“My soul thirsts for God, for the living God.
When can I go and meet with God?”
Psalm 42:2 (NIV)
The parched lips of my soul cry out to the Lord, “I need yet another drink of the living water!” Just one more drink. Please. It feels as though it’s been ages since I last heard your voice. Since I last enjoyed the comfort of your embrace. Since I last found a joyful refuge in the warmth of your whisper. When can we meet? When can I drink deeply of your presence once more? I long to meet your gaze with my own.
I know you are here with me, even now, in my bedroom as I write these words. Not only are you in my very being, but your presence constantly surrounds me and envelops my life. Yet, it doesn’t always feel like that. Right now, it feels like I’m playing hide-and-go-seek with an omnipresent being. How very ironic. Even in this moment I hear you whisper, “Keep seeking”. I will. You know I will. How could I ever give up? You are worth a lifetime of seeking, even if there was no promise of finding you. Just the idea of you is enough to sustain me. But, there is a promise. A promise that you will show up. A promise that if I seek, I will find. If I knock, I will find myself facing an open door. If I ask, then I will receive. How much better to be seeking your face with the knowledge and faith that none of this is in vain.
I know that you never hide yourself for fun. It’s always for a purpose. For my own betterment. To teach and to grow me. But that almost makes you sound as if you are only my teacher. You aren’t just my teacher. That’s what makes this all worth it. You are my friend. My lover. My everything. I have felt your intimacy. I have felt your heart. You have encountered me in the most personal ways. I will never give that up. That’s why I have a hope and a promise that just around the corner of this quiet season is a giant Jesus-Hug waiting to surprise me. Just in writing this, I have never felt more secure in my resolve to turn that corner. That hug is my prize. And, oh, what a glorious prize it will be. I truly cannot wait.

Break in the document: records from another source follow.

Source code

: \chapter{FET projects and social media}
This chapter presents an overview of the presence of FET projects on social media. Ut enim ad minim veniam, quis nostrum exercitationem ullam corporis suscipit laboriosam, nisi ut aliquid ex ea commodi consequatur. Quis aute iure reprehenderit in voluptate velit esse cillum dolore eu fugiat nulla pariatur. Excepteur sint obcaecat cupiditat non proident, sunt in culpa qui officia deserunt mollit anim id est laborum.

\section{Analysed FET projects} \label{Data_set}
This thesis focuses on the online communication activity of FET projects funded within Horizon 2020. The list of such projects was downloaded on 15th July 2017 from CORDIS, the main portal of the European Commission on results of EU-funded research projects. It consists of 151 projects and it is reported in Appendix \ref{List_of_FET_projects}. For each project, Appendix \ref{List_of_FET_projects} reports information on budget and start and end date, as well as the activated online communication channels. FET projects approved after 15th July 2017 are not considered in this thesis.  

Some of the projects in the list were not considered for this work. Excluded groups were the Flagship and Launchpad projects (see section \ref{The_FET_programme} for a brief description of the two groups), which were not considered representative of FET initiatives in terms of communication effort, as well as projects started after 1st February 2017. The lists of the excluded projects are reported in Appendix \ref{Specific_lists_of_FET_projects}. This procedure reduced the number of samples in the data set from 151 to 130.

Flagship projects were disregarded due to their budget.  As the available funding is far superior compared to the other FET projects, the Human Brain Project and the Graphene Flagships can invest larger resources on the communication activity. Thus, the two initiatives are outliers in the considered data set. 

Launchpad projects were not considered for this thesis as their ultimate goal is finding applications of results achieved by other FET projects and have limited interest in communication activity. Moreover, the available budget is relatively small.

The beauty of my God is blinding; it ruins me for all other desires. I am left always wanting more and more of his sweet addicting love. I am His Treasure, and He is mine! There is no other name I would rather let escape from my lips than the wonderful name of Jesus. Others may leave me, but He never will. He is all I will ever need; He is all I will ever want. Let my heart always feast upon your love. Your word to my ears is like sugar to the lips. Never release my heart from your intimate embrace. Let me make your presence my home. I want to stay.